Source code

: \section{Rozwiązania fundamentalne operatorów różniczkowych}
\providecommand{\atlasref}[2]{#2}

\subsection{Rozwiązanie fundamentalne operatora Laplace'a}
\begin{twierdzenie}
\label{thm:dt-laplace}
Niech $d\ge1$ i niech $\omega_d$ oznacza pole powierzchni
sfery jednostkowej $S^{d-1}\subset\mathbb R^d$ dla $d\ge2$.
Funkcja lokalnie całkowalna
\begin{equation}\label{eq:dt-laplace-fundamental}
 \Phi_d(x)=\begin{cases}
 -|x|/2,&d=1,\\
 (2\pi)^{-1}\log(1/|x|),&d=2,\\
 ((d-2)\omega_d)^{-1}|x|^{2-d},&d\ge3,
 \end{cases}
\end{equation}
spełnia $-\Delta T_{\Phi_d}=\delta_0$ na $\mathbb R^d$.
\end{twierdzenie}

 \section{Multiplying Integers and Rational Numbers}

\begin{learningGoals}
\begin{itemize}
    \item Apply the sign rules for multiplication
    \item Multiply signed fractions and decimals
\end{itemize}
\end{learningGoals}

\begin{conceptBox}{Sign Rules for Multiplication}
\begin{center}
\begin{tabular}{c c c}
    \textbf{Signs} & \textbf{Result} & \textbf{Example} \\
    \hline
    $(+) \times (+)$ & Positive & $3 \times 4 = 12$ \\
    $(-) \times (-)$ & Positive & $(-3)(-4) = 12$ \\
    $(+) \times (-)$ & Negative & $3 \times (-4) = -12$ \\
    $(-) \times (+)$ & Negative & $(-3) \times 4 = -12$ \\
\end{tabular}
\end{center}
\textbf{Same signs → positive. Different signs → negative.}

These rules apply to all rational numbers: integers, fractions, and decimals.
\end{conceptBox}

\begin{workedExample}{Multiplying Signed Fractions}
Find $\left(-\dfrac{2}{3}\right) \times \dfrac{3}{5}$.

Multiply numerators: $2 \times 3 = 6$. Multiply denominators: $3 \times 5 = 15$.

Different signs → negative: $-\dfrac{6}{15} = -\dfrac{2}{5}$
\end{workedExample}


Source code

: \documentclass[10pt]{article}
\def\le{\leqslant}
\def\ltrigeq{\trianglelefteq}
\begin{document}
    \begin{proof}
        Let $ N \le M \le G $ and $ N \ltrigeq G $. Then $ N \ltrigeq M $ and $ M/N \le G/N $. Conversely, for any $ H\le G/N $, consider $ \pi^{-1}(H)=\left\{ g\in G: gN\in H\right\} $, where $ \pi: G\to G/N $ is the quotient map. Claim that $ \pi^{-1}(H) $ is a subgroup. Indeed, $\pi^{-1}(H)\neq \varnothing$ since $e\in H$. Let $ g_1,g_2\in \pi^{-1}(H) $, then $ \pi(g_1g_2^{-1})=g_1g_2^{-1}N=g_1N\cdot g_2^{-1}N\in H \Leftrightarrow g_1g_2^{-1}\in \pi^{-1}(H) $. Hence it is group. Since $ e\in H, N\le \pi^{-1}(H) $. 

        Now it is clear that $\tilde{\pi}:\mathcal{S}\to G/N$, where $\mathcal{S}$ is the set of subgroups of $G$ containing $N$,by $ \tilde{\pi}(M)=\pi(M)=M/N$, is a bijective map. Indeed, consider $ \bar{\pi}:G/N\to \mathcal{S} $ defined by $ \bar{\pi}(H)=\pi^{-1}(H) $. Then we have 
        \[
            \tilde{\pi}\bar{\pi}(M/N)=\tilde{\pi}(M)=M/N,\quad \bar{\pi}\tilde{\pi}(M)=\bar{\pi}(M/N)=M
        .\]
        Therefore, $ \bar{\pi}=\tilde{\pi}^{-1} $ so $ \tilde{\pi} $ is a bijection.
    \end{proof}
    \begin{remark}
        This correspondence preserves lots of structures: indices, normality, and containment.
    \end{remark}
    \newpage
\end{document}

**********

## HOW TO COMPLETE THIS TASK
Retype the listing exactly.

## SOLUTION
Source code

: \section{Rozwiązania fundamentalne operatorów różniczkowych}
\providecommand{\atlasref}[2]{#2}

\subsection{Rozwiązanie fundamentalne operatora Laplace'a}
\begin{twierdzenie}
\label{thm:dt-laplace}
Niech $d\ge1$ i niech $\omega_d$ oznacza pole powierzchni
sfery jednostkowej $S^{d-1}\subset\mathbb R^d$ dla $d\ge2$.
Funkcja lokalnie całkowalna
\begin{equation}\label{eq:dt-laplace-fundamental}
 \Phi_d(x)=\begin{cases}
 -|x|/2,&d=1,\\
 (2\pi)^{-1}\log(1/|x|),&d=2,\\
 ((d-2)\omega_d)^{-1}|x|^{2-d},&d\ge3,
 \end{cases}
\end{equation}
spełnia $-\Delta T_{\Phi_d}=\delta_0$ na $\mathbb R^d$.
\end{twierdzenie}

 \section{Multiplying Integers and Rational Numbers}

\begin{learningGoals}
\begin{itemize}
    \item Apply the sign rules for multiplication
    \item Multiply signed fractions and decimals
\end{itemize}
\end{learningGoals}

\begin{conceptBox}{Sign Rules for Multiplication}
\begin{center}
\begin{tabular}{c c c}
    \textbf{Signs} & \textbf{Result} & \textbf{Example} \\
    \hline
    $(+) \times (+)$ & Positive & $3 \times 4 = 12$ \\
    $(-) \times (-)$ & Positive & $(-3)(-4) = 12$ \\
    $(+) \times (-)$ & Negative & $3 \times (-4) = -12$ \\
    $(-) \times (+)$ & Negative & $(-3) \times 4 = -12$ \\
\end{tabular}
\end{center}
\textbf{Same signs → positive. Different signs → negative.}

These rules apply to all rational numbers: integers, fractions, and decimals.
\end{conceptBox}

\begin{workedExample}{Multiplying Signed Fractions}
Find $\left(-\dfrac{2}{3}\right) \times \dfrac{3}{5}$.

Multiply numerators: $2 \times 3 = 6$. Multiply denominators: $3 \times 5 = 15$.

Different signs → negative: $-\dfrac{6}{15} = -\dfrac{2}{5}$
\end{workedExample}


Source code

: \documentclass[10pt]{article}
\def\le{\leqslant}
\def\ltrigeq{\trianglelefteq}
\begin{document}
    \begin{proof}
        Let $ N \le M \le G $ and $ N \ltrigeq G $. Then $ N \ltrigeq M $ and $ M/N \le G/N $. Conversely, for any $ H\le G/N $, consider $ \pi^{-1}(H)=\left\{ g\in G: gN\in H\right\} $, where $ \pi: G\to G/N $ is the quotient map. Claim that $ \pi^{-1}(H) $ is a subgroup. Indeed, $\pi^{-1}(H)\neq \varnothing$ since $e\in H$. Let $ g_1,g_2\in \pi^{-1}(H) $, then $ \pi(g_1g_2^{-1})=g_1g_2^{-1}N=g_1N\cdot g_2^{-1}N\in H \Leftrightarrow g_1g_2^{-1}\in \pi^{-1}(H) $. Hence it is group. Since $ e\in H, N\le \pi^{-1}(H) $. 

        Now it is clear that $\tilde{\pi}:\mathcal{S}\to G/N$, where $\mathcal{S}$ is the set of subgroups of $G$ containing $N$,by $ \tilde{\pi}(M)=\pi(M)=M/N$, is a bijective map. Indeed, consider $ \bar{\pi}:G/N\to \mathcal{S} $ defined by $ \bar{\pi}(H)=\pi^{-1}(H) $. Then we have 
        \[
            \tilde{\pi}\bar{\pi}(M/N)=\tilde{\pi}(M)=M/N,\quad \bar{\pi}\tilde{\pi}(M)=\bar{\pi}(M/N)=M
        .\]
        Therefore, $ \bar{\pi}=\tilde{\pi}^{-1} $ so $ \tilde{\pi} $ is a bijection.
    \end{proof}
    \begin{remark}
        This correspondence preserves lots of structures: indices, normality, and containment.
    \end{remark}
    \newpage
\end{document}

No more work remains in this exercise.